East Asia Summit: U.S. and China, With ASEAN in the Middle

It is usually difficult to judge with certainty the outcome of international summits in their immediate aftermath. But last weekend’s East Asia Summit in Bali, Indonesia, made at least one thing clear: The Obama administration has managed to mend the rift with the member countries of the Association of South East Asian Nations that emerged under President George W. Bush. At Bali, President Barack Obama received strong and positive feedback from ASEAN countries. And in advance of the summit, he strengthened the United States’ historic alliance with Australia, a country that seems to be emerging with a new role in the region.

In this context, the People's Republic of China appears to have been left politically diminished. But it is worth noting that both economic and trade relations in the region reflect an opposite trend.

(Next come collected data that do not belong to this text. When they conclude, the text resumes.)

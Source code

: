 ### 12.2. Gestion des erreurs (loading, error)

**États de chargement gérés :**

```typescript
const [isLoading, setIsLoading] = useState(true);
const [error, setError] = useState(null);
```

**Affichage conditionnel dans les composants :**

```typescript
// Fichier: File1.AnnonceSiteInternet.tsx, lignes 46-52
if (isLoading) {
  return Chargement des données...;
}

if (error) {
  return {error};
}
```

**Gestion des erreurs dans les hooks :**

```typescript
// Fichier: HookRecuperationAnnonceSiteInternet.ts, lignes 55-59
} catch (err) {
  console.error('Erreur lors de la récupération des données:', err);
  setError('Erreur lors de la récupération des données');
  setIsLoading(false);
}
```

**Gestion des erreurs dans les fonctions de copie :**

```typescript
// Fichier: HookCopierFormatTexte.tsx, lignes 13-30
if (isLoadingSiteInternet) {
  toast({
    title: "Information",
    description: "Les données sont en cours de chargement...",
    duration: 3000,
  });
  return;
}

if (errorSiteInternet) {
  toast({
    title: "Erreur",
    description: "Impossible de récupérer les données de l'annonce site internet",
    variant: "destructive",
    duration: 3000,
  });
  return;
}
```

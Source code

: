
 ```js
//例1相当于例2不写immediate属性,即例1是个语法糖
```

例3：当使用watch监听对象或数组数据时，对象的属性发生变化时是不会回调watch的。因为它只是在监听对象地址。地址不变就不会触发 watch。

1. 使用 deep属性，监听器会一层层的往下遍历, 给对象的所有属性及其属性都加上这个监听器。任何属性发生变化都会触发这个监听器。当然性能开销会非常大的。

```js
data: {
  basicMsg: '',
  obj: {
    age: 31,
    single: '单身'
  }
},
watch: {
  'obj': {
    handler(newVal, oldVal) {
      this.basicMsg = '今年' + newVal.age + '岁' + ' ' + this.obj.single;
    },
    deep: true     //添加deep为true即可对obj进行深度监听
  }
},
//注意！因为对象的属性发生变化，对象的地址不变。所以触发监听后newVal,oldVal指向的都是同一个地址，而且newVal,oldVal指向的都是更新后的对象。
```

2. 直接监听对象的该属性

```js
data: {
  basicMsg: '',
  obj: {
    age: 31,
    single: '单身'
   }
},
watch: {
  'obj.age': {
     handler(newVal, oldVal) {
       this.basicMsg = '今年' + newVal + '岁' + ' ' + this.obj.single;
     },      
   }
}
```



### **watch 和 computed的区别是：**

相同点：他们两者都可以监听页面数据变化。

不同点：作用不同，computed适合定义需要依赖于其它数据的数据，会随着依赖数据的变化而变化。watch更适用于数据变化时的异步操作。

Obama began his Asian diplomatic offensive in Honolulu, where leaders of the 21 countries that make up the Asia-Pacific Economic Cooperation forum met in order to discuss trade and economic relations. From there, he headed to Canberra, where he and Australian Prime Minister Julia Gillard announced details of a new military arrangement between the two countries. According to the agreement, Australia will host a full U.S. Marine task force in the coming years at its base in Darwin. About 250 U.S. Marines are scheduled to arrive next year, with the contingent eventually ramping up to 2,500 personnel.